Stratford’s elder brother, Algernon Sweet, sixth Duke of Ravenswood, did not suffer fools. And the family had a legion of those. He would have to be on his guard, and Stratford had counted on Cuthbert keeping his ear to the ground in the servants’ hall for any potential signs of trouble. Without Cuthbert’s insights, he would have to face the family at large with more of a disadvantage than usual.

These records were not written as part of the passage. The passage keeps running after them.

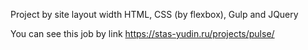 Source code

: Project by site layout width HTML, CSS (by flexbox), Gulp and JQuery

You can see this job by link https://stas-yudin.ru/projects/pulse/
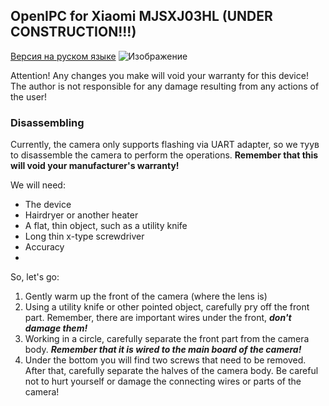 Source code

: ## OpenIPC for Xiaomi MJSXJ03HL (UNDER CONSTRUCTION!!!) 
[Версия на руском языке](https://github.com/OpenIPC/device-mjsxj03hl/edit/master/docs/ru_index.md)
![Изображение](https://user-images.githubusercontent.com/88727968/222164240-66044bf1-16da-4ea2-af38-6fd3d3fb1b92.png)

Attention! Any changes you make will void your warranty for this device! The author is not responsible for any damage resulting from any actions of the user!
### Disassembling

Currently, the camera only supports flashing via UART adapter, so we туув to disassemble the camera to perform the operations. **Remember that this will void your manufacturer's warranty!**

We will need:
- The device
- Hairdryer or another heater
- A flat, thin object, such as a utility knife
- Long thin x-type screwdriver
- Accuracy
- 
So, let's go:
1) Gently warm up the front of the camera (where the lens is)
2) Using a utility knife or other pointed object, carefully pry off the front part. Remember, there are important wires under the front, ***don't damage them!***
3) Working in a circle, carefully separate the front part from the camera body. ***Remember that it is wired to the main board of the camera!***
4) Under the bottom you will find two screws that need to be removed. After that, carefully separate the halves of the camera body. Be careful not to hurt yourself or damage the connecting wires or parts of the camera!
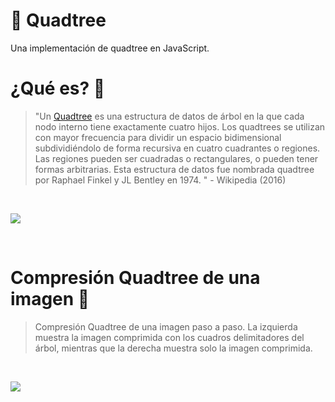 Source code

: # :evergreen_tree: Quadtree

Una implementación de quadtree en JavaScript.

# ¿Qué es? :pushpin:

> "Un [Quadtree](http://en.wikipedia.org/wiki/Quadtree) es una estructura de datos de árbol en la que cada nodo interno tiene exactamente cuatro hijos. Los quadtrees se utilizan con mayor frecuencia para dividir un espacio bidimensional subdividiéndolo de forma recursiva en cuatro cuadrantes o regiones. Las regiones pueden ser cuadradas o rectangulares, o pueden tener formas arbitrarias. Esta estructura de datos fue nombrada quadtree por Raphael Finkel y JL Bentley en 1974. " - Wikipedia (2016)

<br>

<p align = "centro">
<img src = "https://upload.wikimedia.org/wikipedia/commons/8/8b/Point_quadtree.svg">
</p>

<br>

# Compresión Quadtree de una imagen :pushpin:

> Compresión Quadtree de una imagen paso a paso. La izquierda muestra la imagen comprimida con los cuadros delimitadores del árbol, mientras que la derecha muestra solo la imagen comprimida.

<br>

<p align = "centro">
<img src = "https://upload.wikimedia.org/wikipedia/commons/d/d7/Quadtree_compression_of_an_image.gif">
</p>

<br>


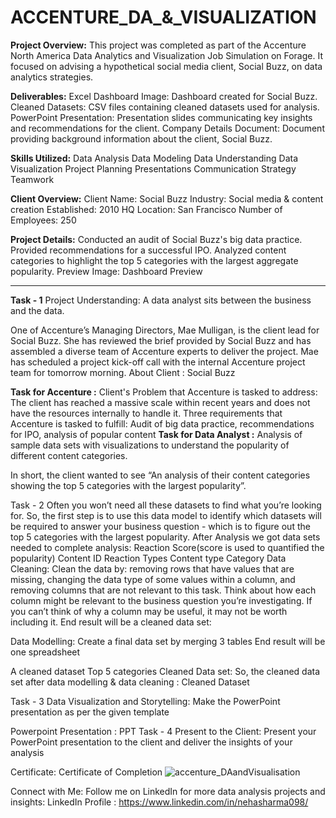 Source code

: # ACCENTURE_DA_&_VISUALIZATION

**Project Overview:**
This project was completed as part of the Accenture North America Data Analytics and Visualization Job Simulation on Forage. It focused on advising a hypothetical social media client, Social Buzz, on data analytics strategies.

**Deliverables:**
Excel Dashboard Image: Dashboard created for Social Buzz.
Cleaned Datasets: CSV files containing cleaned datasets used for analysis.
PowerPoint Presentation: Presentation slides communicating key insights and recommendations for the client.
Company Details Document: Document providing background information about the client, Social Buzz.

**Skills Utilized:**
Data Analysis
Data Modeling
Data Understanding
Data Visualization
Project Planning
Presentations
Communication
Strategy
Teamwork

**Client Overview:**
Client Name: Social Buzz
Industry: Social media & content creation
Established: 2010
HQ Location: San Francisco
Number of Employees: 250

**Project Details:**
Conducted an audit of Social Buzz's big data practice.
Provided recommendations for a successful IPO.
Analyzed content categories to highlight the top 5 categories with the largest aggregate popularity.
Preview Image:
Dashboard Preview

--------------------------------------------------------------------------------------------------------
**Task - 1**
Project Understanding:
A data analyst sits between the business and the data.

One of Accenture’s Managing Directors, Mae Mulligan, is the client lead for Social Buzz.
She has reviewed the brief provided by Social Buzz and has assembled a diverse team of Accenture experts to deliver the project.
Mae has scheduled a project kick-off call with the internal Accenture project team for tomorrow morning.
About Client : Social Buzz

**Task for Accenture :**
Client's Problem that Accenture is tasked to address: The client has reached a massive scale within recent years and does not have the resources internally to handle it.
Three requirements that Accenture is tasked to fulfill: Audit of big data practice, recommendations for IPO, analysis of popular content
**Task for Data Analyst :**
Analysis of sample data sets with visualizations to understand the popularity of different content categories.

In short, the client wanted to see “An analysis of their content categories showing the top 5 categories with the largest popularity”.

Task - 2
Often you won’t need all these datasets to find what you’re looking for.
So, the first step is to use this data model to identify which datasets will be required to answer your business question - which is to figure out the top 5 categories with the largest popularity.
After Analysis we got data sets needed to complete analysis:
Reaction Score(score is used to quantified the popularity)
Content ID
Reaction Types
Content type
Category
Data Cleaning:
Clean the data by:
removing rows that have values that are missing,
changing the data type of some values within a column, and
removing columns that are not relevant to this task.
Think about how each column might be relevant to the business question you’re investigating. If you can’t think of why a column may be useful, it may not be worth including it.
End result will be a cleaned data set:

Data Modelling:
Create a final data set by merging 3 tables End result will be one spreadsheet

A cleaned dataset
Top 5 categories
Cleaned Data set:
So, the cleaned data set after data modelling & data cleaning : Cleaned Dataset

Task - 3
Data Visualization and Storytelling:
Make the PowerPoint presentation as per the given template

Powerpoint Presentation : PPT
Task - 4
Present to the Client:
Present your PowerPoint presentation to the client and deliver the insights of your analysis


Certificate:
Certificate of Completion
![accenture_DAandVisualisation](https://github.com/user-attachments/assets/02cc4d54-6007-4e2a-a3e9-7652ab3f2e74)

Connect with Me:
Follow me on LinkedIn for more data analysis projects and insights: LinkedIn Profile : https://www.linkedin.com/in/nehasharma098/

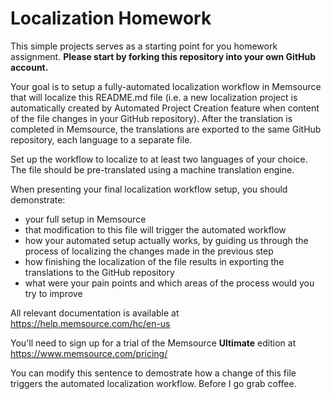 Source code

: # Localization Homework
This simple projects serves as a starting point for you homework assignment. **Please start by forking this repository into your own GitHub account.**

Your goal is to setup a fully-automated localization workflow in Memsource that will localize this README.md file (i.e. a new localization project is automatically created by Automated Project Creation feature when content of the file changes in your GitHub repository). After the translation is completed in Memsource, the translations are exported to the same GitHub repository, each language to a separate file.

Set up the workflow to localize to at least two languages of your choice. The file should be pre-translated using a machine translation engine.

When presenting your final localization workflow setup, you should demonstrate:
* your full setup in Memsource
* that modification to this file will trigger the automated workflow
* how your automated setup actually works, by guiding us through the process of localizing the changes made in the previous step
* how finishing the localization of the file results in exporting the translations to the GitHub repository
* what were your pain points and which areas of the process would you try to improve

All relevant documentation is available at https://help.memsource.com/hc/en-us

You'll need to sign up for a trial of the Memsource **Ultimate** edition at https://www.memsource.com/pricing/

You can modify this sentence to demostrate how a change of this file triggers the automated localization workflow.
Before I go grab coffee.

But Stratford had made the best of a bad situation. The inn really had only the one decent footman who had dared apply for the position before Stratford had decided he even had need of a replacement. Mr. Dane Winston had seemed the only logical choice. Quite bold, too. He’d quickly gathered up Stratford’s things strewn about the room, spoke with his moaning valet, and promised Stratford would not regret his hire.
And he had not, for the first days, but he would wait to pass judgement until he’d spent a few days at Ravenswood. That would surely be a test of his new valet’s mettle.
When the carriage finally stopped at the front of Ravenswood Palace, he bounded out and rushed toward the massive carved old entrance doors, leaving the servants to do what they normally did when he wasn’t around. It was not strictly a palace, Ravenswood, but the name had stuck, and Father of course would never have diminished the family’s importance by changing it back to merely calling it an overly large manor house.
The Ravenswood butler stepped out the doors before he could reach them, beaming a smile of welcome. “Lord Stratford. Welcome home.”